- [Data items]:
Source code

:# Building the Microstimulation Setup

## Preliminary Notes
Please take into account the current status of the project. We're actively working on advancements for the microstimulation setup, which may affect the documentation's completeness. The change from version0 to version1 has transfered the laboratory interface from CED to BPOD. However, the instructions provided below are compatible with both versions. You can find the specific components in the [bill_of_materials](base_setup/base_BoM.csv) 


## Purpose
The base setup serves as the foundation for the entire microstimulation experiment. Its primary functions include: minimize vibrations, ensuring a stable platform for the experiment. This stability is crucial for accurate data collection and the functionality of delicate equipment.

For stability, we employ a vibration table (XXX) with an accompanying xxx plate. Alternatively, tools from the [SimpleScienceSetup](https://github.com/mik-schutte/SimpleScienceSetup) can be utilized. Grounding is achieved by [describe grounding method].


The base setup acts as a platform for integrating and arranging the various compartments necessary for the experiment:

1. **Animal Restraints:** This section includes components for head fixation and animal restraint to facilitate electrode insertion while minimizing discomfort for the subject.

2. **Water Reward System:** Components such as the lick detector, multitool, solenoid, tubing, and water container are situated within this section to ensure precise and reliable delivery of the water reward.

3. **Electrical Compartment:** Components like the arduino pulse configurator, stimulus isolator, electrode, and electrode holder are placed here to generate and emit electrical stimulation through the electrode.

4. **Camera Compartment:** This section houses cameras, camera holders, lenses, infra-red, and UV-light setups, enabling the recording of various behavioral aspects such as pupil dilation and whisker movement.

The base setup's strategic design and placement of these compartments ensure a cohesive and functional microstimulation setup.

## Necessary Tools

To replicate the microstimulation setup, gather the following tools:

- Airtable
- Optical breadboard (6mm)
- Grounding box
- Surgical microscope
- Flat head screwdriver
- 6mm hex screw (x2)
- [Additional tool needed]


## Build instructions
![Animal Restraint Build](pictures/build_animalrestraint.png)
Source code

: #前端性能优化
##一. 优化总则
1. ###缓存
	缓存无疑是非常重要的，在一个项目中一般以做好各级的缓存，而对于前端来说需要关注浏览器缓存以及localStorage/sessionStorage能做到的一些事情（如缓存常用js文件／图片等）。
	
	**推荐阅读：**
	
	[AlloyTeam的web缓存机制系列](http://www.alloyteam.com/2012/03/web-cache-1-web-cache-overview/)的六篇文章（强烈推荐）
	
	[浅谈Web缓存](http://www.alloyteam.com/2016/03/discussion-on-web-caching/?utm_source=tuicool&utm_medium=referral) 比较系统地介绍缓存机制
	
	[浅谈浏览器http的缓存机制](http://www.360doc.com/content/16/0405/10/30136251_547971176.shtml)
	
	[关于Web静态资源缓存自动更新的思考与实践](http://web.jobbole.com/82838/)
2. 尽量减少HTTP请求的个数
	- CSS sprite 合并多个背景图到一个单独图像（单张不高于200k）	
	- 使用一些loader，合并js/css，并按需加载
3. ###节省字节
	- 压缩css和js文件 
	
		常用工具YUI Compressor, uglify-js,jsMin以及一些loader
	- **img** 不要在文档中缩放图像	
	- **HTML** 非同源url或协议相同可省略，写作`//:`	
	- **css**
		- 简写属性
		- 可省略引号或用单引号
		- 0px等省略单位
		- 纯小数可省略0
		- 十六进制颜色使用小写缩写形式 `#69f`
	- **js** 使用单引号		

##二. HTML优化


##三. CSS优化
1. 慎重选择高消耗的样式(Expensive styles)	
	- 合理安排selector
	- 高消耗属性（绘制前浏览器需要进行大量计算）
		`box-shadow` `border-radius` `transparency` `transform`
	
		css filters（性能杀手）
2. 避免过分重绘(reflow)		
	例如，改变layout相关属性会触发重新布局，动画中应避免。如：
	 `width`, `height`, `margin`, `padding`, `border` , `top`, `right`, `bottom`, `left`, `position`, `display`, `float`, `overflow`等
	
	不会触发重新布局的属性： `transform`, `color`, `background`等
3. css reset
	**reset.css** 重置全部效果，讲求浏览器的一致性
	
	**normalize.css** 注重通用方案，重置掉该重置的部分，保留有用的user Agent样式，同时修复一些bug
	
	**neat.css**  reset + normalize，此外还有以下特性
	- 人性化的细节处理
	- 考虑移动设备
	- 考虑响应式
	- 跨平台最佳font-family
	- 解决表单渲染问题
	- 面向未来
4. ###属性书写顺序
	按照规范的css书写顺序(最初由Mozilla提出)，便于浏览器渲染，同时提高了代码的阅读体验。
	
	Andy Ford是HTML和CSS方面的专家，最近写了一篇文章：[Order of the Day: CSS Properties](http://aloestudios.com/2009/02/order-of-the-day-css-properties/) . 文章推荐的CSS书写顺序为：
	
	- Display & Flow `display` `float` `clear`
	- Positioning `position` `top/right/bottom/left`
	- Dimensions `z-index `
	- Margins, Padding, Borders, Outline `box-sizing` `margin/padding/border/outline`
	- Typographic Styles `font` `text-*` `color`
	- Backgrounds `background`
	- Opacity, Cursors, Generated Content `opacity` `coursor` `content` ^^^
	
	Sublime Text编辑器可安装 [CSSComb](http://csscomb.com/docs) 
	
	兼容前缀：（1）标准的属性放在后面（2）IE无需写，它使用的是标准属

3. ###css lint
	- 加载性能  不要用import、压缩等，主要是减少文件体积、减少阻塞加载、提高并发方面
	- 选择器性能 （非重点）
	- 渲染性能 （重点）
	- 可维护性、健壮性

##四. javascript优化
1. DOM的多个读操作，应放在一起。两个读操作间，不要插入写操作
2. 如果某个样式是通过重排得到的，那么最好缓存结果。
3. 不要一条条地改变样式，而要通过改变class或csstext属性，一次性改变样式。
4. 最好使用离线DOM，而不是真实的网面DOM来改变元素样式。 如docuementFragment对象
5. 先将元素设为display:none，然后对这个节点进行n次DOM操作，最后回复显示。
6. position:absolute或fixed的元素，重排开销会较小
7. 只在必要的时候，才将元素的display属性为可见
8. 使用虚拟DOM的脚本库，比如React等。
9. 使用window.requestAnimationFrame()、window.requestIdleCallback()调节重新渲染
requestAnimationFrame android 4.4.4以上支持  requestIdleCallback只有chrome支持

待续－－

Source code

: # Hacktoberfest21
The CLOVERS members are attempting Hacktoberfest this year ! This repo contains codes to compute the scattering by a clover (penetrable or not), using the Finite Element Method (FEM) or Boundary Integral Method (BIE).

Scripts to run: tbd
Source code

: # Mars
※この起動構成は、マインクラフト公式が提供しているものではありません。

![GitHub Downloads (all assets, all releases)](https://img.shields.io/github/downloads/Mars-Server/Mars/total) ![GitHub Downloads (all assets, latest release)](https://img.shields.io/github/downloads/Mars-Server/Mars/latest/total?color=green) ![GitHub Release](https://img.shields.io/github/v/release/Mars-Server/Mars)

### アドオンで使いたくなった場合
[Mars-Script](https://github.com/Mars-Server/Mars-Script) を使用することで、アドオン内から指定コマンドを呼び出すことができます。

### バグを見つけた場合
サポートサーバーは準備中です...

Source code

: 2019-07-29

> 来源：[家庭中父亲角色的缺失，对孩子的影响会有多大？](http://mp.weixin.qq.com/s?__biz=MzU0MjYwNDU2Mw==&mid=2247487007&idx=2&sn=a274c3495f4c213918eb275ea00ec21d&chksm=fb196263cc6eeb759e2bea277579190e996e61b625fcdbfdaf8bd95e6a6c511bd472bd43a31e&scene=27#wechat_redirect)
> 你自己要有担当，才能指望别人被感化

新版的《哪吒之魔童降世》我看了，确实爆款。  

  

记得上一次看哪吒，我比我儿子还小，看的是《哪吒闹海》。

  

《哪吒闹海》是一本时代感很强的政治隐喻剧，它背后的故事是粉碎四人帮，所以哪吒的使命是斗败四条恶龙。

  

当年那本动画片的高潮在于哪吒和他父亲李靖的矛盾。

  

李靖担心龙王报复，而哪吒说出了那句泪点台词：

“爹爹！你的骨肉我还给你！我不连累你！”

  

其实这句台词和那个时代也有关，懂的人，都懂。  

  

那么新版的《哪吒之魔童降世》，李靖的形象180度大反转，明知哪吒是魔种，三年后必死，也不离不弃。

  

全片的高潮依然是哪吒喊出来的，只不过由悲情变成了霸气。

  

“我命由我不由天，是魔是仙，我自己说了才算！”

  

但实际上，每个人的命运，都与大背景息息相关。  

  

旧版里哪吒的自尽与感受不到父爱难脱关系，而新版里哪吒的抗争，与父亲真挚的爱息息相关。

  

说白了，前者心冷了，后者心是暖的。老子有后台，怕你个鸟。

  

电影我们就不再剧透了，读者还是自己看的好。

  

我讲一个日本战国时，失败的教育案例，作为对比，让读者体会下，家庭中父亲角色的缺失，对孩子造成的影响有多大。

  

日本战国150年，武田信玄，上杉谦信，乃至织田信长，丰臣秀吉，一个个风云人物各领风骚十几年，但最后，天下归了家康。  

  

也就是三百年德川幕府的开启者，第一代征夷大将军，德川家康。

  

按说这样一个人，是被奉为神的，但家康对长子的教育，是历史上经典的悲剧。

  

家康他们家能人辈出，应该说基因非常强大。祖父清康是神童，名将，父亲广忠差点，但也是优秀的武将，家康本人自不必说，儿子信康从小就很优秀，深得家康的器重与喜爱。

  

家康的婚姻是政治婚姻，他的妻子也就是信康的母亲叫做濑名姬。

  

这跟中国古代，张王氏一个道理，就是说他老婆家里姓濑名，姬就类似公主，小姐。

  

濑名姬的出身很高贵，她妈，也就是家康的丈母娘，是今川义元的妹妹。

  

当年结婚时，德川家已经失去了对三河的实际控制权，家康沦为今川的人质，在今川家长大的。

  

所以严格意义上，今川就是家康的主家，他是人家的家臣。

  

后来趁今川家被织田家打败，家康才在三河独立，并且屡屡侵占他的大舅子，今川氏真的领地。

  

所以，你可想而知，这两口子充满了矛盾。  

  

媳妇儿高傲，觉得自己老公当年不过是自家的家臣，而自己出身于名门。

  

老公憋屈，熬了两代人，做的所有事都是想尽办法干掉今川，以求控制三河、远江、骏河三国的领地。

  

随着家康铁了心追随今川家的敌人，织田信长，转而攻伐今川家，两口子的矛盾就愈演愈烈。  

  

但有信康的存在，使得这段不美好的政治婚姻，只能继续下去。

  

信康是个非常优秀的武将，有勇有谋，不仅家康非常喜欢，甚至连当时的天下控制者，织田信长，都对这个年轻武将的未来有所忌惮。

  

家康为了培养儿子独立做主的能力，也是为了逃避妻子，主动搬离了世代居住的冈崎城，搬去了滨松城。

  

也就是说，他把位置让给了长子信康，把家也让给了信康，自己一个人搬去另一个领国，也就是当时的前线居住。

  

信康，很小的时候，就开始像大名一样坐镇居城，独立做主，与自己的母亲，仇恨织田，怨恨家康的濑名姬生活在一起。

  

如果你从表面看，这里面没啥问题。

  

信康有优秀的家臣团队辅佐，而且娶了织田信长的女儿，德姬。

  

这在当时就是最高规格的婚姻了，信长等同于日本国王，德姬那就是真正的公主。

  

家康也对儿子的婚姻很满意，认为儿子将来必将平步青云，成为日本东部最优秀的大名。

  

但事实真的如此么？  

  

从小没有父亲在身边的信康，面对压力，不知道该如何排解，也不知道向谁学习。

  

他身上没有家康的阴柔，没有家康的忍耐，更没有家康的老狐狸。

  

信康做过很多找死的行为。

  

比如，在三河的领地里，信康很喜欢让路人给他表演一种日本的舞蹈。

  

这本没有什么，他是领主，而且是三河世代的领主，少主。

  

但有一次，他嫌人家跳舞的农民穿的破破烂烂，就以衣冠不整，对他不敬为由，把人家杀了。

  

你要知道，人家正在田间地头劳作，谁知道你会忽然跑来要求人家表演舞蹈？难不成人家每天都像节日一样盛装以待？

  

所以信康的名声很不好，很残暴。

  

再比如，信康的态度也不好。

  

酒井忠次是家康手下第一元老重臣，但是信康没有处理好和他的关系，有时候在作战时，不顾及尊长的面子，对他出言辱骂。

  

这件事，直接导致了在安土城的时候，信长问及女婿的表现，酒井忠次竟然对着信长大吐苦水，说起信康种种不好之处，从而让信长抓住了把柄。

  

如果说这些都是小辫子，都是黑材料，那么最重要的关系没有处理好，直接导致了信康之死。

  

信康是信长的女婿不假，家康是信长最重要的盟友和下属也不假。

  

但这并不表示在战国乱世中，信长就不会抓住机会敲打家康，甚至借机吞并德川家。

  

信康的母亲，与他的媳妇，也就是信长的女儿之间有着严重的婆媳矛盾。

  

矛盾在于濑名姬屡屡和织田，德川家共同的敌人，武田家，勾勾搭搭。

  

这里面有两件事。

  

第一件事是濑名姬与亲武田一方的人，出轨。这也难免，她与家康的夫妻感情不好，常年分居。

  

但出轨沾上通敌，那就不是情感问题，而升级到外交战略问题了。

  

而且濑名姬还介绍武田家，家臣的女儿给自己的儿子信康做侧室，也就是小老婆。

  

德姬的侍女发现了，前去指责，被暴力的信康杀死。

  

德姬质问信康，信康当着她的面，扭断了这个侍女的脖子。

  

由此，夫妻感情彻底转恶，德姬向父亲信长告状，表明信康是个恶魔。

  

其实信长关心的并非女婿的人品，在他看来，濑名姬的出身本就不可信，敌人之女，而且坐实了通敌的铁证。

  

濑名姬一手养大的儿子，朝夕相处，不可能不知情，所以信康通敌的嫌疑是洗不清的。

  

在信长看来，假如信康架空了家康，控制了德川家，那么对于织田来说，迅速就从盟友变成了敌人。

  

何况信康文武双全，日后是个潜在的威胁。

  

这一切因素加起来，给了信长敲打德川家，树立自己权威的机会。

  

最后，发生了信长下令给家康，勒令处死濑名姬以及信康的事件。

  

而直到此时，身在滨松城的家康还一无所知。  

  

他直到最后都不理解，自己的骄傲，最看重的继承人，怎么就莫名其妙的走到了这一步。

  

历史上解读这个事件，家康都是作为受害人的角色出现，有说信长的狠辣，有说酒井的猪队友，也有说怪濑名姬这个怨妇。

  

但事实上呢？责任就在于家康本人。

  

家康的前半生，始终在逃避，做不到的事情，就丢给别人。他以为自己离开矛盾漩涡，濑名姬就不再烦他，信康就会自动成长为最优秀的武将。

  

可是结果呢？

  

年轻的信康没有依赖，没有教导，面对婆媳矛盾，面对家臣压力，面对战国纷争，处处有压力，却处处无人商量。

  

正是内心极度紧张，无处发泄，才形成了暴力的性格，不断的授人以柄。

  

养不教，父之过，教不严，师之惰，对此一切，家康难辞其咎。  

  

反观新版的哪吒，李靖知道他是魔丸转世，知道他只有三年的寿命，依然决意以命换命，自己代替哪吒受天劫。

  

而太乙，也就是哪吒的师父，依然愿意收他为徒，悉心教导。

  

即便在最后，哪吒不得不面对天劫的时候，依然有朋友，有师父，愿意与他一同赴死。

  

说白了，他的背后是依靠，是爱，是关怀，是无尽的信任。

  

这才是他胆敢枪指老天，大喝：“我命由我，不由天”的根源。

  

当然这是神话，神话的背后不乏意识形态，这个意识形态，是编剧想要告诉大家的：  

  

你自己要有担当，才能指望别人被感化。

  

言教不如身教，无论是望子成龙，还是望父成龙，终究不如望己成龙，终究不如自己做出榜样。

- [Work instructions]: From the records above, give again exactly the lines running from the line with "按说这样一个人，是被奉为神的，但家康对长子的教育，是历史上经典的悲剧。" to the line with "所以，你可想而知，这两口子充满了矛盾。", inclusive.

- [Solution to the exercise]:
按说这样一个人，是被奉为神的，但家康对长子的教育，是历史上经典的悲剧。

  

家康他们家能人辈出，应该说基因非常强大。祖父清康是神童，名将，父亲广忠差点，但也是优秀的武将，家康本人自不必说，儿子信康从小就很优秀，深得家康的器重与喜爱。

  

家康的婚姻是政治婚姻，他的妻子也就是信康的母亲叫做濑名姬。

  

这跟中国古代，张王氏一个道理，就是说他老婆家里姓濑名，姬就类似公主，小姐。

  

濑名姬的出身很高贵，她妈，也就是家康的丈母娘，是今川义元的妹妹。

  

当年结婚时，德川家已经失去了对三河的实际控制权，家康沦为今川的人质，在今川家长大的。

  

所以严格意义上，今川就是家康的主家，他是人家的家臣。

  

后来趁今川家被织田家打败，家康才在三河独立，并且屡屡侵占他的大舅子，今川氏真的领地。

  

所以，你可想而知，这两口子充满了矛盾。  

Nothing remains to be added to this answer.